DISPS-1.1

High-level Modeling of Switching Activity With Application to Low-power DSP System Synthesis
Magnus Lundberg (Lulea University of Technology, Lulea, Sweden), Khurram Muhammad, Kaushik Roy (Purdue University, West Lafayette, IN 47907), Sarah Kate Wilson (Lulea University of Technology, Lulea, Sweden)

We address the issue of high-level synthesis of low-power {\em digital signal processing} (DSP) systems by proposing switching activity models. In particular, we present a technology independent hierarchical scheme to compare relative power performance of two competing DSP systems. The basic building blocks considered for such system are a full-adder and a one-bit delay. Estimates of switching activity at the output of these building blocks is used to model the activity in different architectural primitives used for building DSP systems. This method is very fast and simple and simulations show accuracy within 4\% of extensive bit-level simulations. Therefore, it can easily be integrated into current communications/DSP CAD tools for low-power applications. The models show that the choice of multiplier/multiplicand is important when using array multipliers in a data-path. If the input signal with smaller variance is chosen as the as the multiplicand, up to 20\% savings in switching activity can be achieved. This observation is verified by analog simulation.

DISPS-1.2

Activity Models for use in Low Power, High-Level Synthesis
Russell E. Henning, Chaitali Chakrabarti (Dept of Electrical Engineering, Arizona State University, Tempe, AZ 85287)

Characteristics of the data being processed can be used to reduce the power consumption in the data path of a VLSI circuit by exploiting their relationship with transition activity during high-level synthesis. Important relationships between fixed-point, two's complement data characteristics and 0->1 transition activity in static CMOS circuits are presented in this paper. Models for computing transition activity in terms of a new set of transition parameters are developed. Propagation of data characteristics through multiplication and addition functional units is discussed. The use of the relationships and models to analyze and significantly reduce 0->1 transition activity with little computational effort is illustrated with examples.

DISPS-1.3

Multirate as a Hardware Paradigm
Bruce W Suter (Air Force Research Laboratory), Kenneth S Stevens (Intel), Scott R Velazquez (V Company), Truong Nguyen (Boston University)

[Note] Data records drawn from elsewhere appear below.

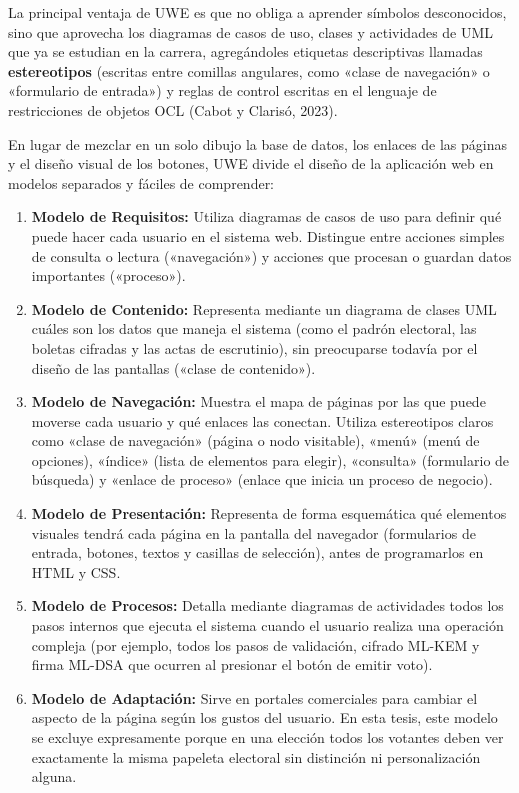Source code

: La principal ventaja de UWE es que no obliga a aprender símbolos desconocidos, sino que aprovecha los diagramas de casos de uso, clases y actividades de UML que ya se estudian en la carrera, agregándoles etiquetas descriptivas llamadas \textbf{estereotipos} (escritas entre comillas angulares, como «clase de navegación» o «formulario de entrada») y reglas de control escritas en el lenguaje de restricciones de objetos OCL (Cabot y Clarisó, 2023).

En lugar de mezclar en un solo dibujo la base de datos, los enlaces de las páginas y el diseño visual de los botones, UWE divide el diseño de la aplicación web en modelos separados y fáciles de comprender:

\begin{enumerate}
	\item \textbf{Modelo de Requisitos:} Utiliza diagramas de casos de uso para definir qué puede hacer cada usuario en el sistema web. Distingue entre acciones simples de consulta o lectura («navegación») y acciones que procesan o guardan datos importantes («proceso»).

	\item \textbf{Modelo de Contenido:} Representa mediante un diagrama de clases UML cuáles son los datos que maneja el sistema (como el padrón electoral, las boletas cifradas y las actas de escrutinio), sin preocuparse todavía por el diseño de las pantallas («clase de contenido»).

	\item \textbf{Modelo de Navegación:} Muestra el mapa de páginas por las que puede moverse cada usuario y qué enlaces las conectan. Utiliza estereotipos claros como «clase de navegación» (página o nodo visitable), «menú» (menú de opciones), «índice» (lista de elementos para elegir), «consulta» (formulario de búsqueda) y «enlace de proceso» (enlace que inicia un proceso de negocio).

	\item \textbf{Modelo de Presentación:} Representa de forma esquemática qué elementos visuales tendrá cada página en la pantalla del navegador (formularios de entrada, botones, textos y casillas de selección), antes de programarlos en HTML y CSS.

	\item \textbf{Modelo de Procesos:} Detalla mediante diagramas de actividades todos los pasos internos que ejecuta el sistema cuando el usuario realiza una operación compleja (por ejemplo, todos los pasos de validación, cifrado ML-KEM y firma ML-DSA que ocurren al presionar el botón de emitir voto).

	\item \textbf{Modelo de Adaptación:} Sirve en portales comerciales para cambiar el aspecto de la página según los gustos del usuario. En esta tesis, este modelo se excluye expresamente porque en una elección todos los votantes deben ver exactamente la misma papeleta electoral sin distinción ni personalización alguna.
\end{enumerate}
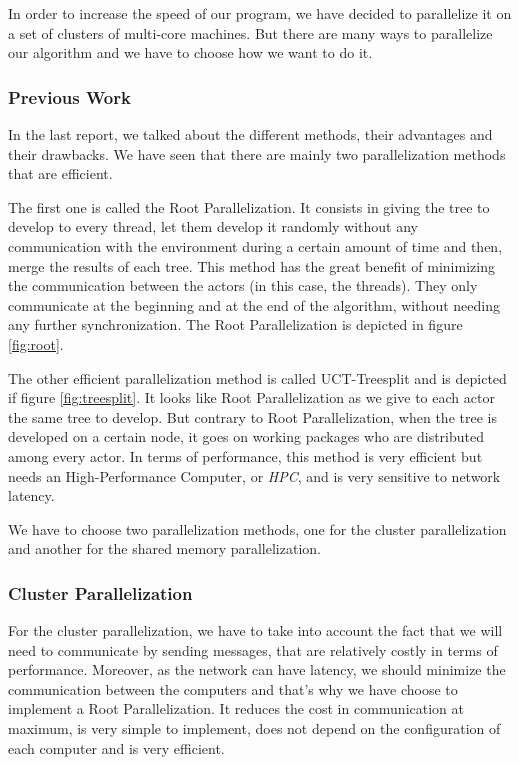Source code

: In order to increase the speed of our program, we have decided to parallelize it on a set of clusters of multi-core machines. But there are many ways to parallelize our algorithm and we have to choose how we want to do it. 
\subsubsection{Previous Work}
In the last report, we talked about the different methods, their advantages and their drawbacks. We have seen that there are mainly two parallelization methods that are efficient.
\smallskip

The first one is called the Root Parallelization. It consists in giving the tree to develop to every thread, let them develop it randomly without any communication with the environment
during a certain amount of time and then, merge the results of each tree.
This method has the great benefit of minimizing the communication between the actors (in this case, the threads).
They only communicate at the beginning and at the end of the algorithm, without needing any further synchronization. The Root Parallelization is depicted in figure \ref{fig:root}.
\smallskip


The other efficient parallelization method is called UCT-Treesplit and is depicted if figure \ref{fig:treesplit}. It looks like Root Parallelization as we give to each actor the same tree to develop.
But contrary to Root Parallelization, when the tree is developed on a certain node, it goes on working packages who are distributed among every actor. %
In terms of performance, this method is very efficient but needs an High-Performance Computer, or \emph{HPC}, and is very sensitive to network latency.
\smallskip



We have to choose two parallelization methods, one for the cluster parallelization and another for the shared memory parallelization.
\subsubsection{Cluster Parallelization}
For the cluster parallelization, we have to take into account the fact that we will need to communicate by sending messages, that are relatively costly in terms of performance.
Moreover, as the network can have latency, we should minimize the communication between the computers and that's why we have choose to implement a Root Parallelization.
It reduces the cost in communication at maximum, is very simple to implement, does not depend on the configuration of each computer and is very efficient.
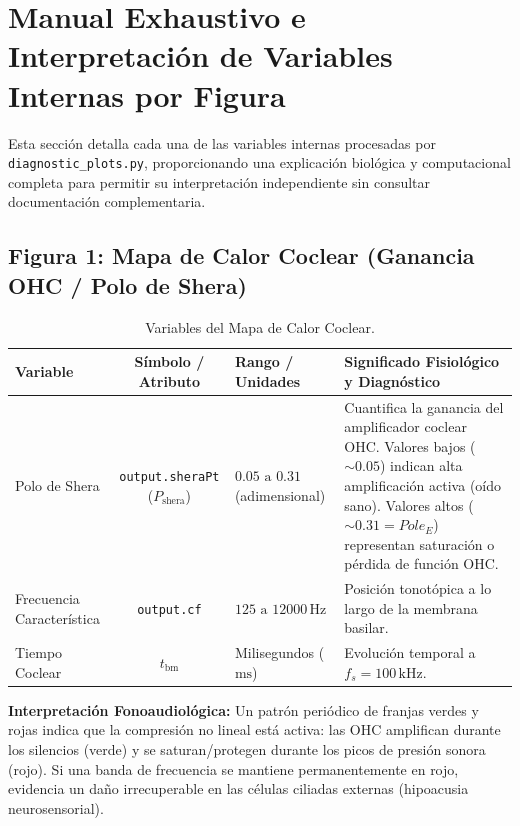 \documentclass[12pt,a4paper]{article}
\begin{document}
\newpage
\section{Manual Exhaustivo e Interpretación de Variables Internas por Figura}

Esta sección detalla cada una de las variables internas procesadas por \texttt{diagnostic\_plots.py}, proporcionando una explicación biológica y computacional completa para permitir su interpretación independiente sin consultar documentación complementaria.

\subsection{Figura 1: Mapa de Calor Coclear (Ganancia OHC / Polo de Shera)}

\begin{table}[H]
\centering
\caption{Variables del Mapa de Calor Coclear.}
\begin{tabular}{l c l p{6cm}}
\toprule
\textbf{Variable} & \textbf{Símbolo / Atributo} & \textbf{Rango / Unidades} & \textbf{Significado Fisiológico y Diagnóstico} \\
\midrule
Polo de Shera & \texttt{output.sheraPt} ($P_{\text{shera}}$) & $0.05 \text{ a } 0.31$ (adimensional) & Cuantifica la ganancia del amplificador coclear OHC. Valores bajos ($\sim 0.05$) indican alta amplificación activa (oído sano). Valores altos ($\sim 0.31 = Pole_E$) representan saturación o pérdida de función OHC. \\
Frecuencia Característica & \texttt{output.cf} & $125 \text{ a } 12000\,\text{Hz}$ & Posición tonotópica a lo largo de la membrana basilar. \\
Tiempo Coclear & $t_{\text{bm}}$ & Milisegundos ($\text{ms}$) & Evolución temporal a $f_s = 100\,\text{kHz}$. \\
\bottomrule
\end{tabular}
\end{table}

\textbf{Interpretación Fonoaudiológica:} Un patrón periódico de franjas verdes y rojas indica que la compresión no lineal está activa: las OHC amplifican durante los silencios (verde) y se saturan/protegen durante los picos de presión sonora (rojo). Si una banda de frecuencia se mantiene permanentemente en rojo, evidencia un daño irrecuperable en las células ciliadas externas (hipoacusia neurosensorial).
\end{document}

Architecture and circuit design are the two most effective means of reducing power in CMOS VLSI. Mathematical manipulations, based on applying the ideas from multirate signal processing have been applied to create high performance, low power architectures. To illustrate this approach, two case studies are presented - one concerns the design of a fast Fourier transform(FFT) device, while the other one is concerned with the design of analog-to-digital converters.

DISPS-1.4

Unfolding Probabilistic Data-flow Graphs Under Different Timing Models
Sissades Tongsima, Timothy W O'Neil, Edwin Sha (Dept. of Computer Science and Engr., University of Notre Dame)

It is known that in many applications, because of selection statements, e.g., if-statement, the computation time of a node can be represented by a random variable. This paper focuses on any iterative application (containing loops) reflecting those uncertainties. Such an application can then be transformed to a probabilistic data-flow graph. A challenging problem is to derive graph transformation techniques which can produce a good schedule. This paper introduces two timing models, the time-invariant and time-variant models, to characterize the nature of these applications. Furthermore, for the time-invariant model, we propose a means of selecting a minimum rate-optimal unfolding factor which guarantees the best schedule length. We also propose a good estimation for choosing an unfolding factor for a graph under the time-variant model.

DISPS-1.5

Low-power Channel Coding via Dynamic Reconfiguration
Manish Goel, Naresh R Shanbhag (University of Illinois at Urbana-Champaign)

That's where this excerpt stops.